The case of Jean Vanier has opened the eyes of France to a secret world of heresy and abuse which the Vatican first encountered in the 1950s. Céline Hoyeau has documented and analyzed this world in La Trahison des Pères (The Betrayal of the Fathers).

France has been shaken by the realization that gifted people have been abusers. Some were known but their abuse was ignored; the pedophile author Gabriel Matzneff, once honored, is now in disgrace. But the worst shock came when Jean Vanier was revealed to be an abuser, Jean Vanier, founder of L’Arche, whose deep sympathy for the handicapped has borne fruit all over the world. He abused young women. His was only the most recent of the religious founders exposed as abusers. The Vatican is investigating seventy new groups whose founders are accused of some type of abuse. But the case of Vanier has opened the eyes of France to a secret world of heresy and abuse which the Vatican first encountered in the 1950s. Céline Hoyeau has documented and analyzed this world in La Trahison des Pères, based on her numerous articles in La Croix.

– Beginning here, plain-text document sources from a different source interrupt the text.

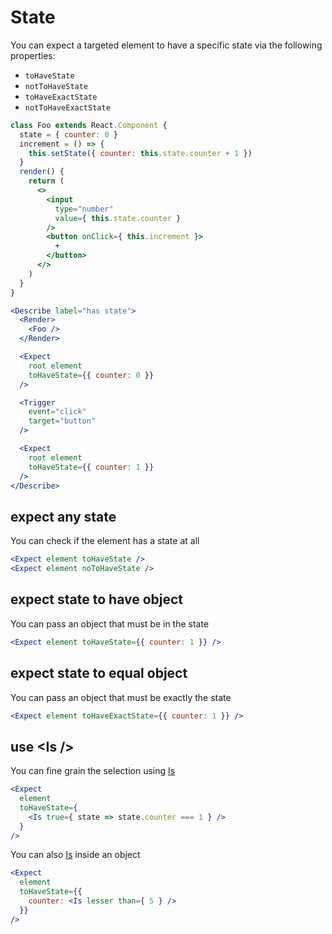 # State

You can expect a targeted element to have a specific state via the following properties:

- `toHaveState`
- `notToHaveState`
- `toHaveExactState`
- `notToHaveExactState`

```jsx
class Foo extends React.Component {
  state = { counter: 0 }
  increment = () => {
    this.setState({ counter: this.state.counter + 1 })
  }
  render() {
    return (
      <>
        <input
          type="number"
          value={ this.state.counter }
        />
        <button onClick={ this.increment }>
          +
        </button>
      </>
    )
  }
}

<Describe label="has state">
  <Render>
    <Foo />
  </Render>

  <Expect
    root element
    toHaveState={{ counter: 0 }}
  />

  <Trigger
    event="click"
    target="button"
  />

  <Expect
    root element
    toHaveState={{ counter: 1 }}
  />
</Describe>
```

## expect any state

You can check if the element has a state at all

```jsx
<Expect element toHaveState />
<Expect element noToHaveState />
```

## expect state to have object

You can pass an object that must be in the state

```jsx
<Expect element toHaveState={{ counter: 1 }} />
```

## expect state to equal object

You can pass an object that must be exactly the state

```jsx
<Expect element toHaveExactState={{ counter: 1 }} />
```

## use &lt;Is />

You can fine grain the selection using [Is](components/Is)

```jsx
<Expect
  element
  toHaveState={
    <Is true={ state => state.counter === 1 } />
  }
/>
```

You can also [Is](components/Is) inside an object

```jsx
<Expect
  element
  toHaveState={{
    counter: <Is lesser than={ 5 } />
  }}
/>
```
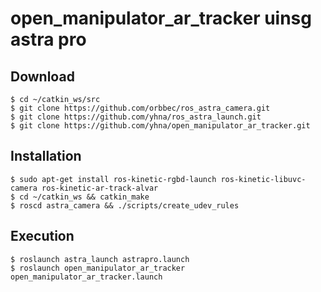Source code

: # open_manipulator_ar_tracker uinsg astra pro

## Download
```
$ cd ~/catkin_ws/src
$ git clone https://github.com/orbbec/ros_astra_camera.git
$ git clone https://github.com/yhna/ros_astra_launch.git
$ git clone https://github.com/yhna/open_manipulator_ar_tracker.git
```

## Installation
```
$ sudo apt-get install ros-kinetic-rgbd-launch ros-kinetic-libuvc-camera ros-kinetic-ar-track-alvar
$ cd ~/catkin_ws && catkin_make
$ roscd astra_camera && ./scripts/create_udev_rules
```
## Execution
```
$ roslaunch astra_launch astrapro.launch
$ roslaunch open_manipulator_ar_tracker open_manipulator_ar_tracker.launch
```
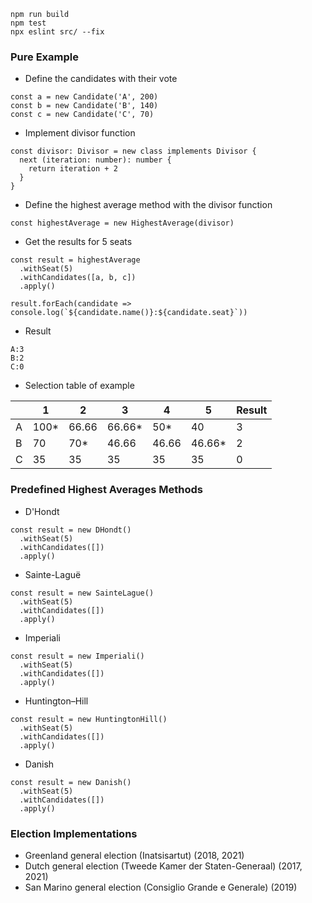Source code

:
 ```
npm run build
npm test
npx eslint src/ --fix
```
### Pure Example
- Define the candidates with their vote
```
const a = new Candidate('A', 200)
const b = new Candidate('B', 140)
const c = new Candidate('C', 70)
```
- Implement divisor function
```
const divisor: Divisor = new class implements Divisor {
  next (iteration: number): number {
    return iteration + 2
  }
}
```
- Define the highest average method with the divisor function
```
const highestAverage = new HighestAverage(divisor)
```
- Get the results for 5 seats
```
const result = highestAverage
  .withSeat(5)
  .withCandidates([a, b, c])
  .apply()

result.forEach(candidate => console.log(`${candidate.name()}:${candidate.seat}`))
```
- Result
```
A:3
B:2
C:0
```
- Selection table of example

|   | 1    | 2     | 3      | 4     | 5      | Result |
|---|------|-------|--------|-------|--------|--------|
| A | 100* | 66.66 | 66.66* | 50*   | 40     | 3      |
| B | 70   | 70*   | 46.66  | 46.66 | 46.66* | 2      |
| C | 35   | 35    | 35     | 35    | 35     | 0      |
### Predefined Highest Averages Methods
- D'Hondt
```
const result = new DHondt()
  .withSeat(5)
  .withCandidates([])
  .apply()
```
- Sainte-Laguë
```
const result = new SainteLague()
  .withSeat(5)
  .withCandidates([])
  .apply()
  ```
- Imperiali
```
const result = new Imperiali()
  .withSeat(5)
  .withCandidates([])
  .apply()
  ```
- Huntington–Hill
```
const result = new HuntingtonHill()
  .withSeat(5)
  .withCandidates([])
  .apply()
  ```
- Danish
```
const result = new Danish()
  .withSeat(5)
  .withCandidates([])
  .apply()
  ```
### Election Implementations
- Greenland general election (Inatsisartut) (2018, 2021)
- Dutch general election (Tweede Kamer der Staten-Generaal) (2017, 2021)
- San Marino general election (Consiglio Grande e Generale) (2019)
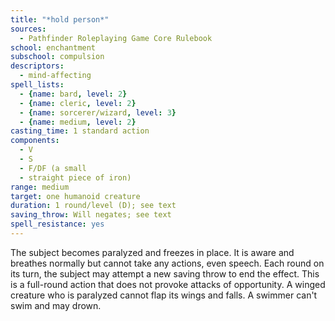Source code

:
 ```yaml
---
title: "*hold person*"
sources:
  - Pathfinder Roleplaying Game Core Rulebook
school: enchantment
subschool: compulsion
descriptors:
  - mind-affecting
spell_lists:
  - {name: bard, level: 2}
  - {name: cleric, level: 2}
  - {name: sorcerer/wizard, level: 3}
  - {name: medium, level: 2}
casting_time: 1 standard action
components:
  - V
  - S
  - F/DF (a small
  - straight piece of iron)
range: medium
target: one humanoid creature
duration: 1 round/level (D); see text
saving_throw: Will negates; see text
spell_resistance: yes
---
```


The subject becomes paralyzed and freezes in place. It is aware and breathes normally but cannot take any actions, even speech. Each round on its turn, the subject may attempt a new saving throw to end the effect. This is a full-round action that does not provoke attacks of opportunity. A winged creature who is paralyzed cannot flap its wings and falls. A swimmer can't swim and may drown.

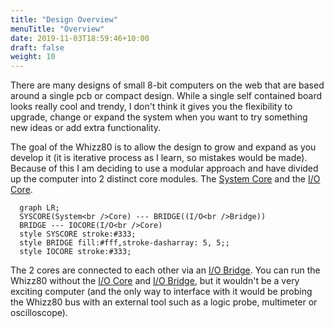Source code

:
 ```yaml
---
title: "Design Overview"
menuTitle: "Overview"
date: 2019-11-03T18:59:46+10:00
draft: false
weight: 10
---
```

There are many designs of small 8-bit computers on the web that are based around a single pcb or compact design. While a single self contained board looks really cool and trendy, I don't think it gives you the flexibility to upgrade, change or expand the system when you want to try something new ideas or add extra functionality.

The goal of the Whizz80 is to allow the design to grow and expand as you develop it (it is iterative process as I learn, so mistakes would be made). Because of this I am deciding to use a modular approach and have divided up the computer into 2 distinct core modules. The [System Core](/design/system-core) and the [I/O Core](/design/io-core).

```mermaid
  graph LR;
  SYSCORE(System<br />Core) --- BRIDGE((I/O<br />Bridge))
  BRIDGE --- IOCORE(I/O<br />Core)
  style SYSCORE stroke:#333;
  style BRIDGE fill:#fff,stroke-dasharray: 5, 5;;
  style IOCORE stroke:#333;
```

The 2 cores are connected to each other via an [I/O Bridge](/design/io-bridge). You can run the Whizz80 without the [I/O Core](/design/io-core) and [I/O Bridge](/design/io-bridge), but it wouldn't be a very exciting computer (and the only way to interface with it would be probing the Whizz80 bus with an external tool such as a logic probe, multimeter or oscilloscope).
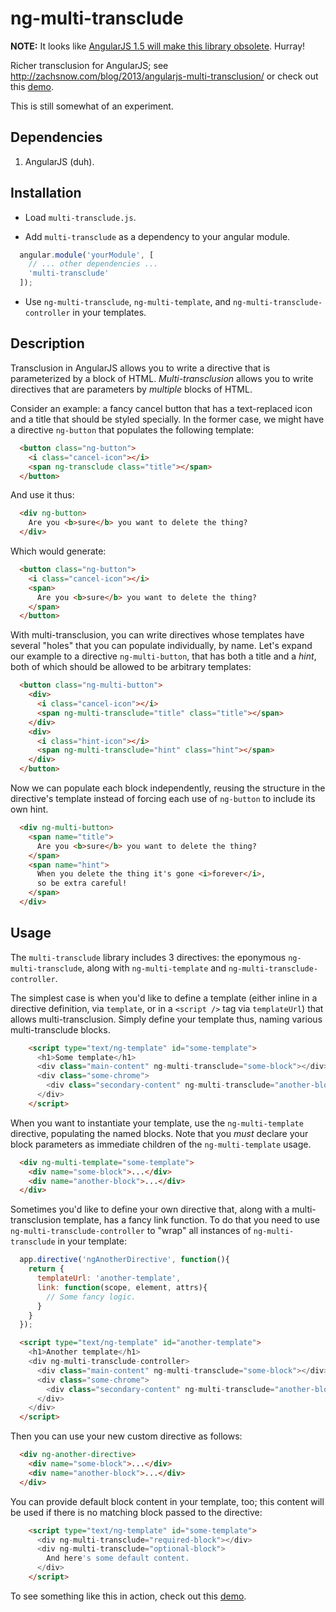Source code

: # ng-multi-transclude

**NOTE:** It looks like [AngularJS 1.5 will make this library obsolete](https://docs.angularjs.org/api/ng/directive/ngTransclude#multi-slot-transclusion). Hurray!

Richer transclusion for AngularJS; see <http://zachsnow.com/blog/2013/angularjs-multi-transclusion/>
or check out this [demo](http://plnkr.co/edit/kMH2lYJ20LqNjgqwJ6W6?p=preview).

This is still somewhat of an experiment.

## Dependencies

1. AngularJS (duh).

## Installation

* Load `multi-transclude.js`.

* Add `multi-transclude` as a dependency to your angular module.

```javascript
  angular.module('yourModule', [
    // ... other dependencies ...
    'multi-transclude'
  ]);
```

* Use `ng-multi-transclude`, `ng-multi-template`, and
  `ng-multi-transclude-controller` in your templates.

## Description

Transclusion in AngularJS allows you to write a directive that is
parameterized by a block of HTML.  *Multi-transclusion* allows you to
write directives that are parameters by *multiple* blocks of HTML.

Consider an example: a fancy cancel button that has a
text-replaced icon and a title that should be styled specially.
In the former case, we might have a directive `ng-button` that populates
the following template:

```html
  <button class="ng-button">
    <i class="cancel-icon"></i>
    <span ng-transclude class="title"></span>
  </button>
```

And use it thus:

```html
  <div ng-button>
    Are you <b>sure</b> you want to delete the thing?
  </div>
```

Which would generate:

```html
  <button class="ng-button">
    <i class="cancel-icon"></i>
    <span>
      Are you <b>sure</b> you want to delete the thing?
    </span>
  </button>
```

With multi-transclusion, you can write directives whose templates
have several "holes" that you can populate individually, by name.
Let's expand our example to a directive `ng-multi-button`, that
has both a title and a *hint*, both of which should be allowed
to be arbitrary templates:

```html
  <button class="ng-multi-button">
    <div>
      <i class="cancel-icon"></i>
      <span ng-multi-transclude="title" class="title"></span>
    </div>
    <div>
      <i class="hint-icon"></i>
      <span ng-multi-transclude="hint" class="hint"></span>
    </div>
  </button>
```

Now we can populate each block independently, reusing the structure
in the directive's template instead of forcing each use
of `ng-button` to include its own hint.

```html
  <div ng-multi-button>
    <span name="title">
      Are you <b>sure</b> you want to delete the thing?
    </span>
    <span name="hint">
      When you delete the thing it's gone <i>forever</i>,
      so be extra careful!
    </span>
  </div>
```

## Usage

The `multi-transclude` library includes 3 directives: the eponymous
`ng-multi-transclude`, along with `ng-multi-template` and `ng-multi-transclude-controller`.

The simplest case is when you'd like to define a template (either inline
in a directive definition, via `template`, or in a `<script />` tag via `templateUrl`)
that allows multi-transclusion.  Simply define your template thus, naming
various multi-transclude blocks.

```html
    <script type="text/ng-template" id="some-template">
      <h1>Some template</h1>
      <div class="main-content" ng-multi-transclude="some-block"></div>
      <div class="some-chrome">
        <div class="secondary-content" ng-multi-transclude="another-block"></div>
      </div>
    </script>
```

When you want to instantiate your template, use the `ng-multi-template` directive,
populating the named blocks.  Note that you *must* declare your block parameters
as immediate children of the `ng-multi-template` usage.

```html
  <div ng-multi-template="some-template">
    <div name="some-block">...</div>
    <div name="another-block">...</div>
  </div>
```

Sometimes you'd like to define your own directive that, along with a multi-transclusion
template, has a fancy link function.  To do that you need to use `ng-multi-transclude-controller`
to "wrap" all instances of `ng-multi-transclude` in your template:

```javascript
  app.directive('ngAnotherDirective', function(){
    return {
      templateUrl: 'another-template',
      link: function(scope, element, attrs){
        // Some fancy logic.
      }
    }
  });
```

```html
  <script type="text/ng-template" id="another-template">
    <h1>Another template</h1>
    <div ng-multi-transclude-controller>
      <div class="main-content" ng-multi-transclude="some-block"></div>
      <div class="some-chrome">
        <div class="secondary-content" ng-multi-transclude="another-block"></div>
      </div>
    </div>
  </script>
```

Then you can use your new custom directive as follows:

```html
  <div ng-another-directive>
    <div name="some-block">...</div>
    <div name="another-block">...</div>
  </div>
```

You can provide default block content in your template, too; this content will
be used if there is no matching block passed to the directive:

```html
    <script type="text/ng-template" id="some-template">
      <div ng-multi-transclude="required-block"></div>
      <div ng-multi-transclude="optional-block">
        And here's some default content.
      </div>
    </script>
```

To see something like this in action, check out this
[demo](http://plnkr.co/edit/kMH2lYJ20LqNjgqwJ6W6?p=preview).
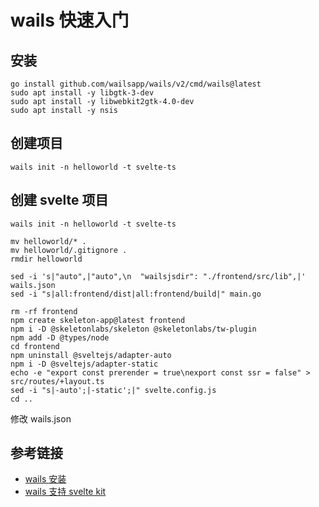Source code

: # wails 快速入门

## 安装

```shell
go install github.com/wailsapp/wails/v2/cmd/wails@latest
sudo apt install -y libgtk-3-dev
sudo apt install -y libwebkit2gtk-4.0-dev
sudo apt install -y nsis
```

## 创建项目

```shell
wails init -n helloworld -t svelte-ts
```

## 创建 svelte 项目

```shell
wails init -n helloworld -t svelte-ts

mv helloworld/* .
mv helloworld/.gitignore .
rmdir helloworld

sed -i 's|"auto",|"auto",\n  "wailsjsdir": "./frontend/src/lib",|' wails.json
sed -i "s|all:frontend/dist|all:frontend/build|" main.go

rm -rf frontend
npm create skeleton-app@latest frontend
npm i -D @skeletonlabs/skeleton @skeletonlabs/tw-plugin
npm add -D @types/node
cd frontend
npm uninstall @sveltejs/adapter-auto
npm i -D @sveltejs/adapter-static
echo -e "export const prerender = true\nexport const ssr = false" > src/routes/+layout.ts
sed -i "s|-auto';|-static';|" svelte.config.js
cd ..
```

修改 wails.json

## 参考链接

- [wails 安装](https://wails.io/docs/gettingstarted/installation/)
- [wails 支持 svelte kit](https://wails.io/docs/guides/sveltekit/)
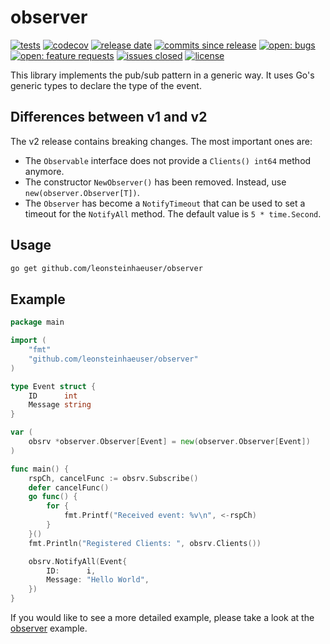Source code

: # observer

[![tests](https://github.com/leonsteinhaeuser/observer/actions/workflows/tests.yml/badge.svg)](https://github.com/leonsteinhaeuser/observer/actions/workflows/tests.yml)
[![codecov](https://codecov.io/gh/leonsteinhaeuser/observer/branch/main/graph/badge.svg?token=WQUVF65EVF)](https://codecov.io/gh/leonsteinhaeuser/observer)
[![release date](https://img.shields.io/github/release-date/leonsteinhaeuser/observer)](https://img.shields.io/github/release-date/leonsteinhaeuser/observer)
[![commits since release](https://img.shields.io/github/commits-since/leonsteinhaeuser/observer/latest)](https://img.shields.io/github/commits-since/leonsteinhaeuser/observer/latest)
[![open: bugs](https://img.shields.io/github/issues/leonsteinhaeuser/observer/bug)](https://img.shields.io/github/issues/leonsteinhaeuser/observer/bug)
[![open: feature requests](https://img.shields.io/github/issues/leonsteinhaeuser/observer/feature%20request)](https://img.shields.io/github/issues/leonsteinhaeuser/observer/feature%20request)
[![issues closed](https://img.shields.io/github/issues-closed/leonsteinhaeuser/observer)](https://img.shields.io/github/issues-closed/leonsteinhaeuser/observer)
[![license](https://img.shields.io/github/license/leonsteinhaeuser/observer)](https://img.shields.io/github/license/leonsteinhaeuser/observer)

This library implements the pub/sub pattern in a generic way. It uses Go's generic types to declare the type of the event.

## Differences between v1 and v2

The v2 release contains breaking changes. The most important ones are:

- The `Observable` interface does not provide a `Clients() int64` method anymore.
- The constructor `NewObserver()` has been removed. Instead, use `new(observer.Observer[T])`.
- The `Observer` has become a `NotifyTimeout` that can be used to set a timeout for the `NotifyAll` method. The default value is `5 * time.Second`.

## Usage

```bash
go get github.com/leonsteinhaeuser/observer
```

## Example

```go
package main

import (
    "fmt"
    "github.com/leonsteinhaeuser/observer"
)

type Event struct {
    ID      int
    Message string
}

var (
    obsrv *observer.Observer[Event] = new(observer.Observer[Event])
)

func main() {
    rspCh, cancelFunc := obsrv.Subscribe()
    defer cancelFunc()
    go func() {
        for {
            fmt.Printf("Received event: %v\n", <-rspCh)
        }
    }()
    fmt.Println("Registered Clients: ", obsrv.Clients())

    obsrv.NotifyAll(Event{
        ID:      i,
        Message: "Hello World",
    })
}
```

If you would like to see a more detailed example, please take a look at the [observer](_example/handler/main.go) example.
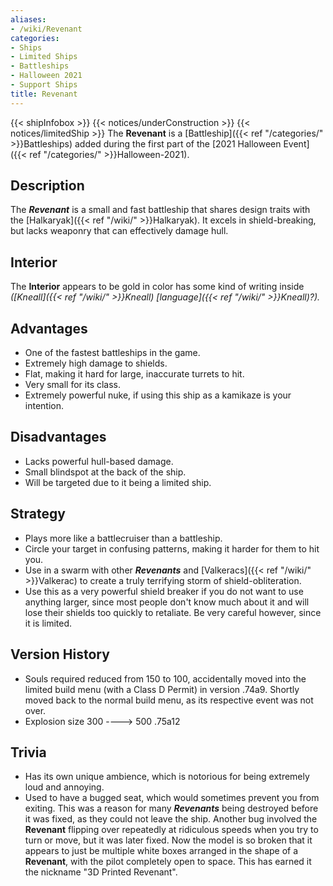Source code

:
 ```yaml
---
aliases:
- /wiki/Revenant
categories:
- Ships
- Limited Ships
- Battleships
- Halloween 2021
- Support Ships
title: Revenant
---
```


{{< shipInfobox >}} {{< notices/underConstruction >}} {{< notices/limitedShip >}} The **Revenant** is a [Battleship]({{< ref "/categories/" >}}Battleships) added during the first part of the [2021 Halloween Event]({{< ref "/categories/" >}}Halloween-2021). 

## Description

The **_Revenant_** is a small and fast battleship that shares design traits with the [Halkaryak]({{< ref "/wiki/" >}}Halkaryak). It excels in shield-breaking, but lacks weaponry that can effectively damage hull.

## Interior

The **Interior** appears to be gold in color has some kind of writing inside _([Kneall]({{< ref "/wiki/" >}}Kneall) [language]({{< ref "/wiki/" >}}Kneall)?)._

## Advantages

- One of the fastest battleships in the game.
- Extremely high damage to shields.
- Flat, making it hard for large, inaccurate turrets to hit.
- Very small for its class.
- Extremely powerful nuke, if using this ship as a kamikaze is your intention.

## Disadvantages

- Lacks powerful hull-based damage.
- Small blindspot at the back of the ship.
- Will be targeted due to it being a limited ship.

## Strategy

- Plays more like a battlecruiser than a battleship.
- Circle your target in confusing patterns, making it harder for them to hit you.
- Use in a swarm with other **_Revenants_** and [Valkeracs]({{< ref "/wiki/" >}}Valkerac) to create a truly terrifying storm of shield-obliteration.
- Use this as a very powerful shield breaker if you do not want to use anything larger, since most people don't know much about it and will lose their shields too quickly to retaliate. Be very careful however, since it is limited.

## Version History 

- Souls required reduced from 150 to 100, accidentally moved into the limited build menu (with a Class D Permit) in version .74a9. Shortly moved back to the normal build menu, as its respective event was not over.
- Explosion size 300 ----> 500 .75a12

## Trivia

- Has its own unique ambience, which is notorious for being extremely loud and annoying.
- Used to have a bugged seat, which would sometimes prevent you from exiting. This was a reason for many **_Revenants_** being destroyed before it was fixed, as they could not leave the ship. Another bug involved the **Revenant** flipping over repeatedly at ridiculous speeds when you try to turn or move, but it was later fixed. Now the model is so broken that it appears to just be multiple white boxes arranged in the shape of a **Revenant**, with the pilot completely open to space. This has earned it the nickname "3D Printed Revenant".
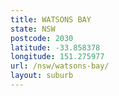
 ```yaml
---
title: WATSONS BAY
state: NSW
postcode: 2030
latitude: -33.858378
longitude: 151.275977
url: /nsw/watsons-bay/
layout: suburb
---
```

Abuse is sometimes multi-generational. The source of Vanier’s abuse can be traced back to the first part of the twentieth century. The Philippes were a large Catholic family (twelve children) in the north of France. The father went off to World War I and returned with what we now recognize at post-traumatic stress syndrome. His wife’s brother was Pierre Dehau (1870-1956), a Dominican, who took the name Thomas. He assisted in the restoration of the Dominican order in France and preached that mysticism was for everyone. His studies had made him almost blind, and he went to live with his sister’s family and became the substitute father and the tutor of the children. Dehau made obedience to God the center of Catholic life, and he as spiritual director incarnated God’s will. Dehau preached that the director and the one directed must fuse. Obedience is “to die to one’s personality, to the demands of our reason. Give up our judgment. Be a puppet, a toy of God, to abdicate all our human judgments.” This fusion and this rejection of human judgments could easily have, and did have, pernicious consequences. Of the twelve children, eight entered religious life or the priesthood, five to the Dominicans alone. One of the priests eventually had his ordination annulled on the grounds of family pressure.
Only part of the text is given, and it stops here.